4.8. Lipid Extraction

Total lipids were extracted by shaking 25 mL of bacterial culture with 25 mL chloroform (EMSURE®, Merck) in screw cap centrifuge tubes (21008-242, VWR) for 3 h at 40 rpm using a tube-rotator (SB3, Stuart, Stone, UK). Afterwards the organic phase was separated and centrifuged for 10 min at 4600 rpm (Multifuge 3, rotor 75006445, S-R, Heraeus, Hanau, Germany) to remove debris and particles. Thereafter the organic phase was vacuum filtrated trough Whatman No. 3 filter paper (Whatman) and concentrated to 5 mL under nitrogen.
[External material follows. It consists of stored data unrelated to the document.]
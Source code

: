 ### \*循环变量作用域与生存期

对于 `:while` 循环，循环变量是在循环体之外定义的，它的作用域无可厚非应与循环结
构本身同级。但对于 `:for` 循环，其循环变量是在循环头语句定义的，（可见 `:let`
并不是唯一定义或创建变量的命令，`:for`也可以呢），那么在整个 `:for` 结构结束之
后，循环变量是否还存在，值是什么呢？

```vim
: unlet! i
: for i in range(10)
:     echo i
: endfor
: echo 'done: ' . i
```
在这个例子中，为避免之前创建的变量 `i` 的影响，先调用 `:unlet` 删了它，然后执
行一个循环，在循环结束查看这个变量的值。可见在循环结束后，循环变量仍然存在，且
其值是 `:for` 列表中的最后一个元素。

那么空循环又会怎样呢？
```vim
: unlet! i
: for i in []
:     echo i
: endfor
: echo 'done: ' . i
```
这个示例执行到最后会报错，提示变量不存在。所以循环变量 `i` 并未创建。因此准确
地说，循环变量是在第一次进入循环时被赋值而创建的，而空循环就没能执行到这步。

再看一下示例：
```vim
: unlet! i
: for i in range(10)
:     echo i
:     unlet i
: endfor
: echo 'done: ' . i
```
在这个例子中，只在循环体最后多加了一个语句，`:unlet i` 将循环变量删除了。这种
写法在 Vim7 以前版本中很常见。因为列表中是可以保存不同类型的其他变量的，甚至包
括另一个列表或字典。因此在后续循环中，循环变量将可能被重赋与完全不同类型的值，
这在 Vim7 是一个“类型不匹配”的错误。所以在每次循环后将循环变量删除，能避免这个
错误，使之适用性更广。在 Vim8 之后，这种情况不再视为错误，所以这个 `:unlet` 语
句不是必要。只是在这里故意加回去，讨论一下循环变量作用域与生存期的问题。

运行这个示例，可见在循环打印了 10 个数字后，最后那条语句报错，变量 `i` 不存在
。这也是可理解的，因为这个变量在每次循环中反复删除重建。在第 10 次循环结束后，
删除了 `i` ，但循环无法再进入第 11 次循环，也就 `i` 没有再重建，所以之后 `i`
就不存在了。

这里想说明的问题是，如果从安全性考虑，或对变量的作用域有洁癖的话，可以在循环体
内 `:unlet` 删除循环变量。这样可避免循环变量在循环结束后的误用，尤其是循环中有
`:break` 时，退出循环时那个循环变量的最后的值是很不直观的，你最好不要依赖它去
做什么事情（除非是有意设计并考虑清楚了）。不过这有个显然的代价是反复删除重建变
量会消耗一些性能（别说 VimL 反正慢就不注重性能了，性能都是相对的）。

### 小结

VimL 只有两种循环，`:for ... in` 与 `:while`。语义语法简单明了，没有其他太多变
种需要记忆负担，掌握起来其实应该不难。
4.9. Anti-Microbial Assays

4.9.1. Growth Inhibition Assay

To determine and quantify anti-microbial activity, a bacteria growth inhibition assay in liquid media was executed. The samples were tested against S. aureus (ATCC 25923), E. coli (ATCC 259233), E. faecialis (ATCC 29122), P. aeruginosa (ATCC 27853), S. agalactiae (ATCC 12386) and Methicillin resistant S. aureus (MRSA) (ATCC 33591). S. aureus, MRSA, E. coli and P. aeruginosa were grown in Muller Hinton broth (275730, Becton, Dickinson and Company). E. facalis and S. agalactiae were cultured in brain hearth infusion broth (53286, Sigma). Fresh bacteria colonies were transferred in the respective medium and incubated at 37 °C over night. The bacterial cultures were diluted to a culture density representing the log phase and 50 µL/well were pipetted into a 96-well microtiter plate (734-2097, Nunclon™, Thermo Scientific, Waltham, MA, USA). The final cell density was 1500–15,000 CFU/well. Flash fractionated extracts were diluted in 1% (v/v) dimethyl sulfoxide (DMSO, D4540, Sigma). Pure compound was diluted in 2% (v/v) DMSO in ddH2O, the final assay concentration was 50% of the prepared sample, since 50 µL of sample in DMSO/water were added to 50 µL bacterial culture. After adding the samples to the plates, they were incubated over night at 37 °C and the growth was determined by measuring the optical density at λ = 600 nm (OD600) with a 1420 Multilabel Counter VICTOR3™ (Perkin Elmer, Waltham, MA, USA). A water sample was used as reference control, growth medium without bacteria was used as a negative control and a dilution series of gentamycin (A2712, Merck) from 32 to 0.01 µg/mL was used as positive control and visually inspected for bacterial growth. The positive control was used as system suitability test and the results of the antimicrobial assay were only considered valid when positive control was passed. The final concentration of DMSO in the assays was ≤ 2% (v/v) known to have no effect in the tested bacteria. The data was processed using GraphPad Prism 8.

4.9.2. Bactericidal Assay

For investigation of bactericidal effect, the 100 µL reactions of the S. agalactiae anti-microbial assay were streaked on brown agar plates (University hospital of northern Norway, Tromsø, Norway) and incubated for four days at 37 °C, the plates were visually investigated after 1 day and 4 days of incubation.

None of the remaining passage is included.